Nvidia is not letting up its rise to financial superstardom. The company saw a 262 percent increase in revenue in the first three months of this year, amounting to 26 billion dollar (almost 24 billion euro) in sales in the first quarter. It made nearly 15 million dollar (13.8 billion euro) in profit. These deep-black numbers are mainly thanks to the huge demand for H100 chips for data centers, needed to satisfy the hunger for AI computing power.
CEO Jensen Huang was dangling another juicy carrot in front of investors at the presentation of last quarter’s results. Revenue is expected to double this quarter compared to the same period last year, up to 28 billion dollars or 25.8 billion euros. The reason is the company’s launch of a new generation of GPUs, later this year, based on the Grace Blackwell architecture. These will eventually replace the current generation of Grace Hopper chipsets.

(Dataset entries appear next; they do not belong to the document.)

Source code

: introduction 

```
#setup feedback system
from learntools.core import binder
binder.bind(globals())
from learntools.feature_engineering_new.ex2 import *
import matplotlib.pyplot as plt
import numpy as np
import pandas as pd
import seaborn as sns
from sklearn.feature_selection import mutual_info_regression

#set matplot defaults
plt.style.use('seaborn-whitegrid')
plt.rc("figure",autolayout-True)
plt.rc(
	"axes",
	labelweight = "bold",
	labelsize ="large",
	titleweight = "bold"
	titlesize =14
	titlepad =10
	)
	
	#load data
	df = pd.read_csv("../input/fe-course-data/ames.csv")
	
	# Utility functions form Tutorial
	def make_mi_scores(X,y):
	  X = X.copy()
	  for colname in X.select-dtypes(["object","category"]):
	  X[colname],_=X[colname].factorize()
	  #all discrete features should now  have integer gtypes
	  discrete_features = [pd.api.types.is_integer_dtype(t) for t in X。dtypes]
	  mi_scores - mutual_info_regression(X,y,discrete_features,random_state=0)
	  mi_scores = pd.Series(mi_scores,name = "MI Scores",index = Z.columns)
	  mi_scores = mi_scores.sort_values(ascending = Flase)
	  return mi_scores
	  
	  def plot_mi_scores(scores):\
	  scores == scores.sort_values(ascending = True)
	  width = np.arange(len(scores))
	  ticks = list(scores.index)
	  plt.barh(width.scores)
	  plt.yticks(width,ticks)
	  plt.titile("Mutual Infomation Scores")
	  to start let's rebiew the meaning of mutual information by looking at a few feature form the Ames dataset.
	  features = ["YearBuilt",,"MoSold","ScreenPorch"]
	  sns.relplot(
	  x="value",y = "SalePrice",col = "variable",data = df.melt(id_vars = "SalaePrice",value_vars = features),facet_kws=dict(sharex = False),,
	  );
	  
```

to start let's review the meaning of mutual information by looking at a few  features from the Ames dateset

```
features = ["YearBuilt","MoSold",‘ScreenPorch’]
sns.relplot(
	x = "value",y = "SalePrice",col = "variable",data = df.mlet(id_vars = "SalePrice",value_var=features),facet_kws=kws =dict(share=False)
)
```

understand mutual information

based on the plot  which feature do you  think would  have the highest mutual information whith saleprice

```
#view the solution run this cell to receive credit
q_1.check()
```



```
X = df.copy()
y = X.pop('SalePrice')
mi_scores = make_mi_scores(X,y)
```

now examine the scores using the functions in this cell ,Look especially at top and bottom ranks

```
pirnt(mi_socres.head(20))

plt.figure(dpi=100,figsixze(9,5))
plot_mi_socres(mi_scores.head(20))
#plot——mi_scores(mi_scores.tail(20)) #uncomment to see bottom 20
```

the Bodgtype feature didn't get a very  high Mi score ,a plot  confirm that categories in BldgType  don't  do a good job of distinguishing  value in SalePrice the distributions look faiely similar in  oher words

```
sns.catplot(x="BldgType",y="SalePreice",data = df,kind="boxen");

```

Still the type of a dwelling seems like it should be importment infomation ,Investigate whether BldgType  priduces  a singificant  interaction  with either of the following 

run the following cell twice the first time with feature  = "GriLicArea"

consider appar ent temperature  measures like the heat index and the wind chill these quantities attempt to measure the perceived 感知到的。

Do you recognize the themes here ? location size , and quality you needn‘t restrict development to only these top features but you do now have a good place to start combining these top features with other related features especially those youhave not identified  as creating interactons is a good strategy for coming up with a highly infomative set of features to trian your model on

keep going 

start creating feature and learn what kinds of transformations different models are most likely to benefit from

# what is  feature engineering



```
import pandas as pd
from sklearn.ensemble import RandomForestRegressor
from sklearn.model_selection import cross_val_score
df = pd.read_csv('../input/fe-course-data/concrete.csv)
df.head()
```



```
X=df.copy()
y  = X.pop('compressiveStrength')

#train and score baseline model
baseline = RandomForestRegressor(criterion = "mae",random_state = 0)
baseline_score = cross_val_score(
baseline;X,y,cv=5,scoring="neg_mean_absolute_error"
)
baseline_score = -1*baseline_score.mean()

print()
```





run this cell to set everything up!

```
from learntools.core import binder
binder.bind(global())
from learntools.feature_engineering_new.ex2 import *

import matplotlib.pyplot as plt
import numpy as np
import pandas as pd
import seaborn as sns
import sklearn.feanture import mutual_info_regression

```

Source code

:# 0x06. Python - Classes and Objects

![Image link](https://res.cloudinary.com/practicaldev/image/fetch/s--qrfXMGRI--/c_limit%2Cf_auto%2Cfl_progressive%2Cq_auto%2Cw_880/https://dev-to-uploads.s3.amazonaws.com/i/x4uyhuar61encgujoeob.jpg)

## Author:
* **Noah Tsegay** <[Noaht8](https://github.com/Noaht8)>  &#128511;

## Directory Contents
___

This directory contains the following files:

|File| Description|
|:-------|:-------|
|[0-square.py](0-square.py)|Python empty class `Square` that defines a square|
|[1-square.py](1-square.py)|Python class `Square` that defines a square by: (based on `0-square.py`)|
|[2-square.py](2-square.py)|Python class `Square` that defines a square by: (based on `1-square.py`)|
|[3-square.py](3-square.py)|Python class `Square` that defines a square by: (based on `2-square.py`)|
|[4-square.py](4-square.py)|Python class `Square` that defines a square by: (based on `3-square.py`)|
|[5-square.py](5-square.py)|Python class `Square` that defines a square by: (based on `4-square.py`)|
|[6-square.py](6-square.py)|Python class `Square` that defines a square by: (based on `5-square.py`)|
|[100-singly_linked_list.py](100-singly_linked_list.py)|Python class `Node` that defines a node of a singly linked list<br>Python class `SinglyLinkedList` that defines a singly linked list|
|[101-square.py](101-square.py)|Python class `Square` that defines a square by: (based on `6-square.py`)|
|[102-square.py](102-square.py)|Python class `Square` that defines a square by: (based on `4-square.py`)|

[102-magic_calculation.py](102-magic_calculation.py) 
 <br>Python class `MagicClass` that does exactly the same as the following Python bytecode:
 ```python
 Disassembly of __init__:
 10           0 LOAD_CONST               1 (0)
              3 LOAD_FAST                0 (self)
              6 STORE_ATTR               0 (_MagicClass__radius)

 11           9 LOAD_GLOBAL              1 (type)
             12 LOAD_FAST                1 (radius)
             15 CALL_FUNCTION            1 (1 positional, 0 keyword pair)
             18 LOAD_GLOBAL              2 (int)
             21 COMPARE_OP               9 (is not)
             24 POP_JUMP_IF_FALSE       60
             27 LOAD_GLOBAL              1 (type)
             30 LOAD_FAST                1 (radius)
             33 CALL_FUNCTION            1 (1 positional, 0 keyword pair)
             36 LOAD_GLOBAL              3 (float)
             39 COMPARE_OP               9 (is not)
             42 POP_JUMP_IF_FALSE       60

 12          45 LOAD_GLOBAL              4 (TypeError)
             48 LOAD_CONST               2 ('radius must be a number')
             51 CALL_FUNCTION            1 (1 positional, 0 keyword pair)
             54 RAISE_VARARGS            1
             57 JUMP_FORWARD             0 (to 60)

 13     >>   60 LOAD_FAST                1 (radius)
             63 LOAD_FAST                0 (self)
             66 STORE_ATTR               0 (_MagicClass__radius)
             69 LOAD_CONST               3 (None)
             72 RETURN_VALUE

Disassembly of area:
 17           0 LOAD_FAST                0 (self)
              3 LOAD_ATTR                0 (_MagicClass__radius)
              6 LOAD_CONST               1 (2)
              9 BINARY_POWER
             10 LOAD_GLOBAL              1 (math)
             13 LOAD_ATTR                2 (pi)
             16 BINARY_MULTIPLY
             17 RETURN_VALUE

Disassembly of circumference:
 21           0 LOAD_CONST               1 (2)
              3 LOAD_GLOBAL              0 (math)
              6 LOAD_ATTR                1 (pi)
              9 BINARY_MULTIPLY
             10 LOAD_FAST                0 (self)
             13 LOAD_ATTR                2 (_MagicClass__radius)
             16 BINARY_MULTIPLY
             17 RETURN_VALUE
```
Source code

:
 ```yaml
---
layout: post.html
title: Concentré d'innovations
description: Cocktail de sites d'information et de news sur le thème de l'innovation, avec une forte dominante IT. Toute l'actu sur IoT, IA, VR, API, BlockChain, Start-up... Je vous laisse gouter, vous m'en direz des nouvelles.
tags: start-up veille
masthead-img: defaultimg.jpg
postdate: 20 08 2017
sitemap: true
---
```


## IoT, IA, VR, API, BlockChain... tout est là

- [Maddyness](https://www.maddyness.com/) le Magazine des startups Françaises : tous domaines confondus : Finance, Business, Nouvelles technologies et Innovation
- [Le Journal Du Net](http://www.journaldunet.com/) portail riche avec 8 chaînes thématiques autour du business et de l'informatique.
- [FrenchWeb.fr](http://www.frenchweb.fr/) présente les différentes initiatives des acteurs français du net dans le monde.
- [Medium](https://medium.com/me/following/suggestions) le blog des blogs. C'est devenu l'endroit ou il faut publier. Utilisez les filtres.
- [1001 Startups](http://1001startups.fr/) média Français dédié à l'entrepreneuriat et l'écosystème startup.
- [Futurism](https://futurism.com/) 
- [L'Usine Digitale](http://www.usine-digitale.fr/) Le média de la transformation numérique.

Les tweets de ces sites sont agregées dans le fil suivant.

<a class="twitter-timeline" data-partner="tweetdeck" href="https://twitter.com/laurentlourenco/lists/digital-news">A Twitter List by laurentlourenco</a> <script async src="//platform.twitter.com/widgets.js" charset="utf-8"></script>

Nvidia’s value, traditionally best known as a supplier of GPUs for triple-A gaming and demanding graphics processes such as video editing and rendering, went sky-high because the vastly increased demand for GPUs required for AI processes. These powerful chips are used by companies like Microsoft, Google, OpenAI, Amazon, and Meta for training large language models (LLMs) and running AI applications.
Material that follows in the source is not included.